What you have to do:
When a line of the entries contains "management", please list that line.
-------- Source material --------
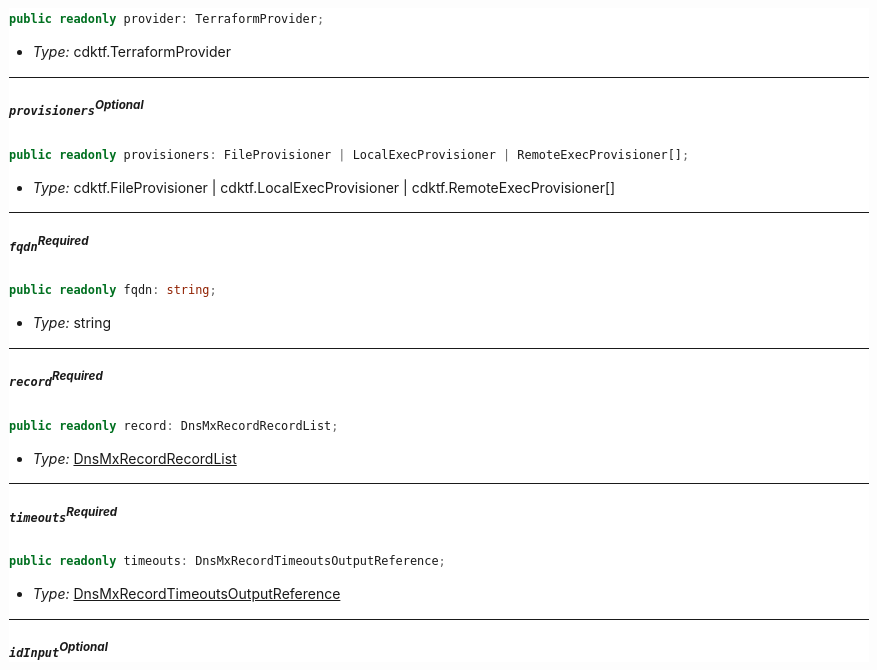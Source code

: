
 ```typescript
public readonly provider: TerraformProvider;
```

- *Type:* cdktf.TerraformProvider

---

##### `provisioners`<sup>Optional</sup> <a name="provisioners" id="@cdktf/provider-azurestack.dnsMxRecord.DnsMxRecord.property.provisioners"></a>

```typescript
public readonly provisioners: FileProvisioner | LocalExecProvisioner | RemoteExecProvisioner[];
```

- *Type:* cdktf.FileProvisioner | cdktf.LocalExecProvisioner | cdktf.RemoteExecProvisioner[]

---

##### `fqdn`<sup>Required</sup> <a name="fqdn" id="@cdktf/provider-azurestack.dnsMxRecord.DnsMxRecord.property.fqdn"></a>

```typescript
public readonly fqdn: string;
```

- *Type:* string

---

##### `record`<sup>Required</sup> <a name="record" id="@cdktf/provider-azurestack.dnsMxRecord.DnsMxRecord.property.record"></a>

```typescript
public readonly record: DnsMxRecordRecordList;
```

- *Type:* <a href="#@cdktf/provider-azurestack.dnsMxRecord.DnsMxRecordRecordList">DnsMxRecordRecordList</a>

---

##### `timeouts`<sup>Required</sup> <a name="timeouts" id="@cdktf/provider-azurestack.dnsMxRecord.DnsMxRecord.property.timeouts"></a>

```typescript
public readonly timeouts: DnsMxRecordTimeoutsOutputReference;
```

- *Type:* <a href="#@cdktf/provider-azurestack.dnsMxRecord.DnsMxRecordTimeoutsOutputReference">DnsMxRecordTimeoutsOutputReference</a>

---

##### `idInput`<sup>Optional</sup> <a name="idInput" id="@cdktf/provider-azurestack.dnsMxRecord.DnsMxRecord.property.idInput"></a>

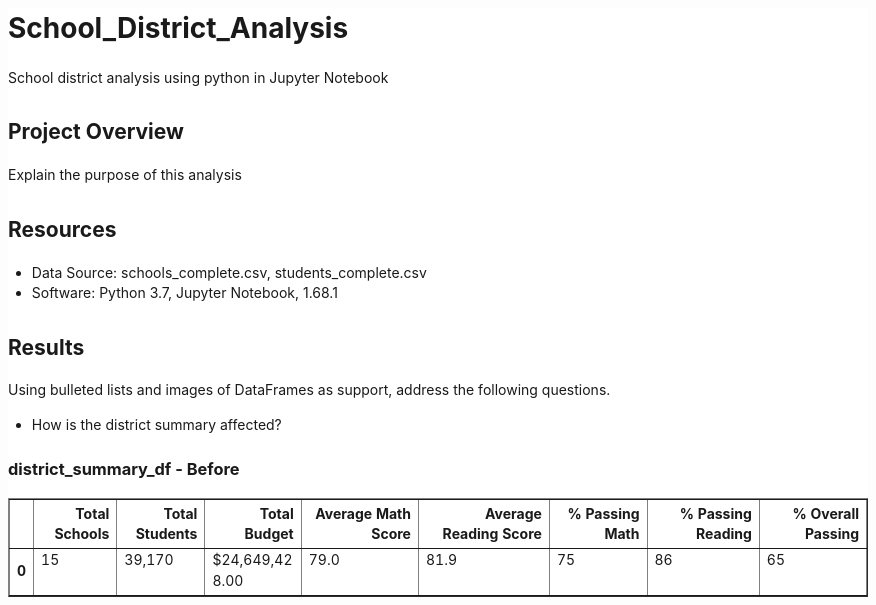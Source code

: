 # School_District_Analysis
School district analysis using python in Jupyter Notebook

## Project Overview
Explain the purpose of this analysis

## Resources
- Data Source: schools_complete.csv, students_complete.csv
- Software: Python 3.7, Jupyter Notebook, 1.68.1

## Results
Using bulleted lists and images of DataFrames as support, address the following questions.
- How is the district summary affected?

### district_summary_df - Before

<div>
<style scoped>
    .dataframe tbody tr th:only-of-type {
        vertical-align: middle;
    }

    .dataframe tbody tr th {
        vertical-align: top;
    }

    .dataframe thead th {
        text-align: right;
    }
</style>
<table border="1" class="dataframe">
  <thead>
    <tr style="text-align: right;">
      <th></th>
      <th>Total Schools</th>
      <th>Total Students</th>
      <th>Total Budget</th>
      <th>Average Math Score</th>
      <th>Average Reading Score</th>
      <th>% Passing Math</th>
      <th>% Passing Reading</th>
      <th>% Overall Passing</th>
    </tr>
  </thead>
  <tbody>
    <tr>
      <th>0</th>
      <td>15</td>
      <td>39,170</td>
      <td>$24,649,428.00</td>
      <td>79.0</td>
      <td>81.9</td>
      <td>75</td>
      <td>86</td>
      <td>65</td>
    </tr>
  </tbody>
</table>
</div>

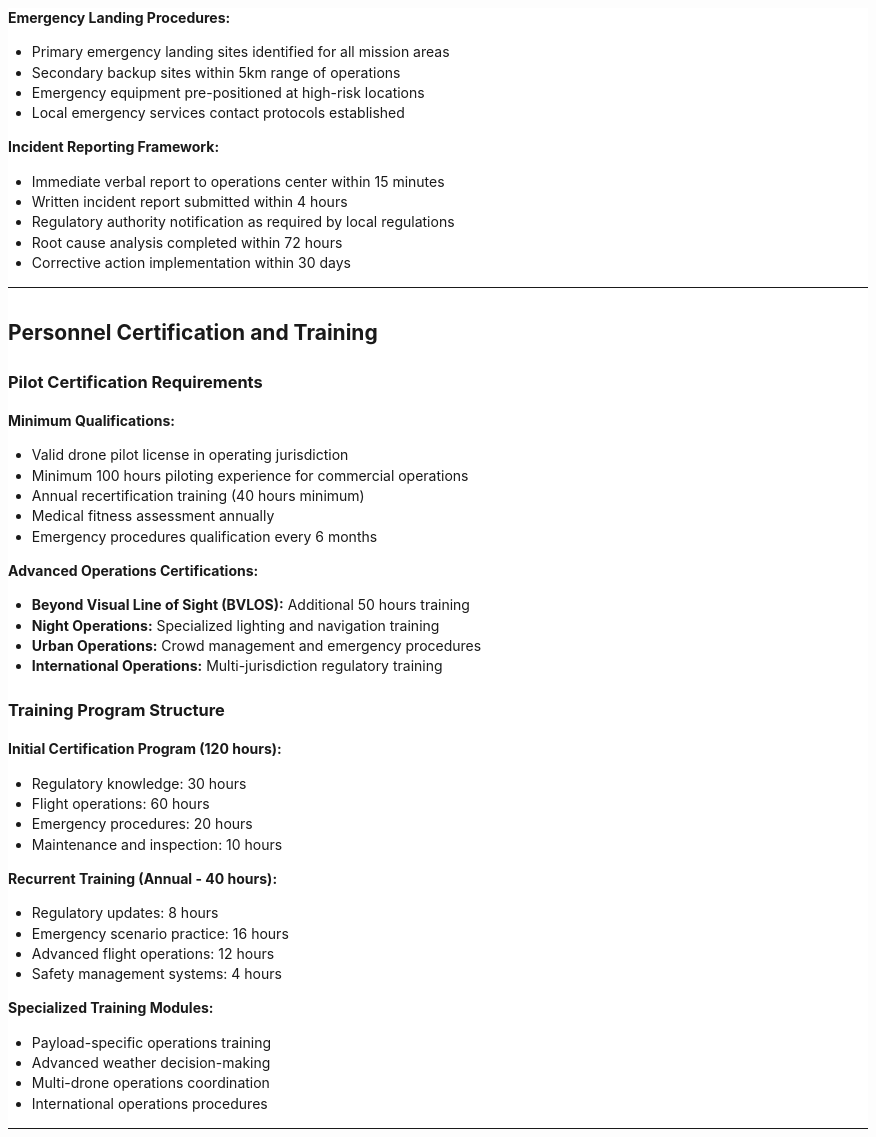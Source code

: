 **Emergency Landing Procedures:**
- Primary emergency landing sites identified for all mission areas
- Secondary backup sites within 5km range of operations
- Emergency equipment pre-positioned at high-risk locations
- Local emergency services contact protocols established

**Incident Reporting Framework:**
- Immediate verbal report to operations center within 15 minutes
- Written incident report submitted within 4 hours
- Regulatory authority notification as required by local regulations
- Root cause analysis completed within 72 hours
- Corrective action implementation within 30 days

---

## Personnel Certification and Training

### Pilot Certification Requirements

**Minimum Qualifications:**
- Valid drone pilot license in operating jurisdiction
- Minimum 100 hours piloting experience for commercial operations
- Annual recertification training (40 hours minimum)
- Medical fitness assessment annually
- Emergency procedures qualification every 6 months

**Advanced Operations Certifications:**
- **Beyond Visual Line of Sight (BVLOS):** Additional 50 hours training
- **Night Operations:** Specialized lighting and navigation training
- **Urban Operations:** Crowd management and emergency procedures
- **International Operations:** Multi-jurisdiction regulatory training

### Training Program Structure

**Initial Certification Program (120 hours):**
- Regulatory knowledge: 30 hours
- Flight operations: 60 hours
- Emergency procedures: 20 hours
- Maintenance and inspection: 10 hours

**Recurrent Training (Annual - 40 hours):**
- Regulatory updates: 8 hours
- Emergency scenario practice: 16 hours
- Advanced flight operations: 12 hours
- Safety management systems: 4 hours

**Specialized Training Modules:**
- Payload-specific operations training
- Advanced weather decision-making
- Multi-drone operations coordination
- International operations procedures

---
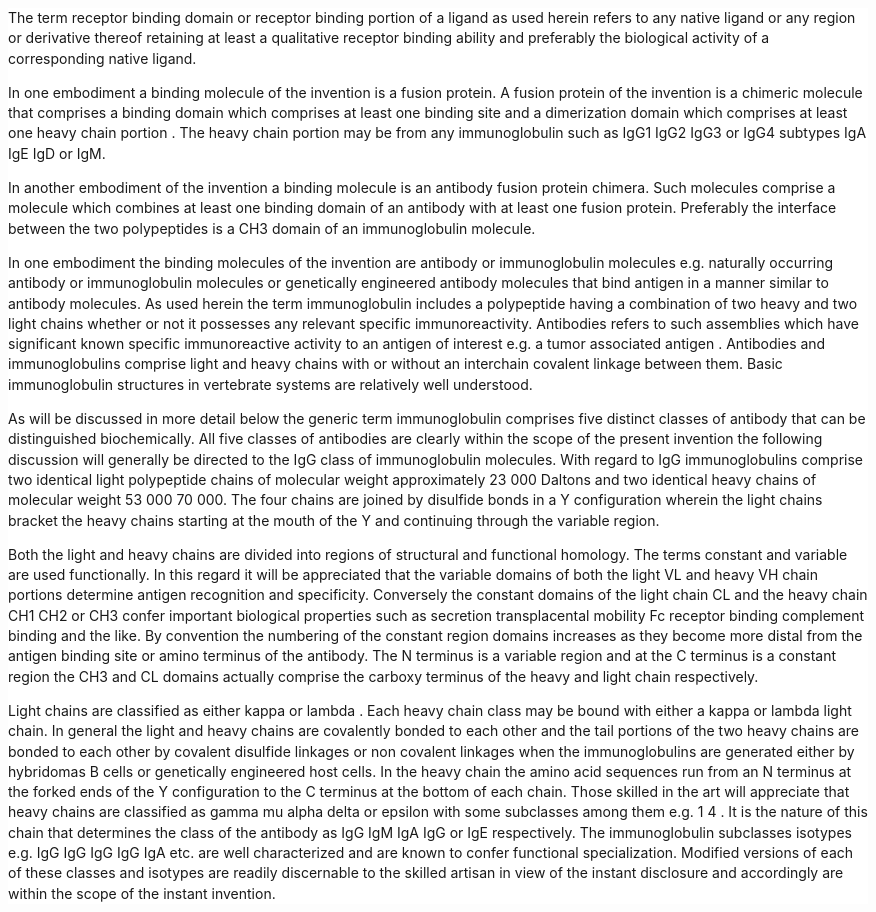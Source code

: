 The term receptor binding domain or receptor binding portion of a ligand as used herein refers to any native ligand or any region or derivative thereof retaining at least a qualitative receptor binding ability and preferably the biological activity of a corresponding native ligand.

In one embodiment a binding molecule of the invention is a fusion protein. A fusion protein of the invention is a chimeric molecule that comprises a binding domain which comprises at least one binding site and a dimerization domain which comprises at least one heavy chain portion . The heavy chain portion may be from any immunoglobulin such as IgG1 IgG2 IgG3 or IgG4 subtypes IgA IgE IgD or IgM.

In another embodiment of the invention a binding molecule is an antibody fusion protein chimera. Such molecules comprise a molecule which combines at least one binding domain of an antibody with at least one fusion protein. Preferably the interface between the two polypeptides is a CH3 domain of an immunoglobulin molecule.

In one embodiment the binding molecules of the invention are antibody or immunoglobulin molecules e.g. naturally occurring antibody or immunoglobulin molecules or genetically engineered antibody molecules that bind antigen in a manner similar to antibody molecules. As used herein the term immunoglobulin includes a polypeptide having a combination of two heavy and two light chains whether or not it possesses any relevant specific immunoreactivity. Antibodies refers to such assemblies which have significant known specific immunoreactive activity to an antigen of interest e.g. a tumor associated antigen . Antibodies and immunoglobulins comprise light and heavy chains with or without an interchain covalent linkage between them. Basic immunoglobulin structures in vertebrate systems are relatively well understood.

As will be discussed in more detail below the generic term immunoglobulin comprises five distinct classes of antibody that can be distinguished biochemically. All five classes of antibodies are clearly within the scope of the present invention the following discussion will generally be directed to the IgG class of immunoglobulin molecules. With regard to IgG immunoglobulins comprise two identical light polypeptide chains of molecular weight approximately 23 000 Daltons and two identical heavy chains of molecular weight 53 000 70 000. The four chains are joined by disulfide bonds in a Y configuration wherein the light chains bracket the heavy chains starting at the mouth of the Y and continuing through the variable region.

Both the light and heavy chains are divided into regions of structural and functional homology. The terms constant and variable are used functionally. In this regard it will be appreciated that the variable domains of both the light VL and heavy VH chain portions determine antigen recognition and specificity. Conversely the constant domains of the light chain CL and the heavy chain CH1 CH2 or CH3 confer important biological properties such as secretion transplacental mobility Fc receptor binding complement binding and the like. By convention the numbering of the constant region domains increases as they become more distal from the antigen binding site or amino terminus of the antibody. The N terminus is a variable region and at the C terminus is a constant region the CH3 and CL domains actually comprise the carboxy terminus of the heavy and light chain respectively.

Light chains are classified as either kappa or lambda . Each heavy chain class may be bound with either a kappa or lambda light chain. In general the light and heavy chains are covalently bonded to each other and the tail portions of the two heavy chains are bonded to each other by covalent disulfide linkages or non covalent linkages when the immunoglobulins are generated either by hybridomas B cells or genetically engineered host cells. In the heavy chain the amino acid sequences run from an N terminus at the forked ends of the Y configuration to the C terminus at the bottom of each chain. Those skilled in the art will appreciate that heavy chains are classified as gamma mu alpha delta or epsilon with some subclasses among them e.g. 1 4 . It is the nature of this chain that determines the class of the antibody as IgG IgM IgA IgG or IgE respectively. The immunoglobulin subclasses isotypes e.g. IgG IgG IgG IgG IgA etc. are well characterized and are known to confer functional specialization. Modified versions of each of these classes and isotypes are readily discernable to the skilled artisan in view of the instant disclosure and accordingly are within the scope of the instant invention.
--------
Response box:
- **Urban Operations:** Crowd management and emergency procedures
- Safety management systems: 4 hours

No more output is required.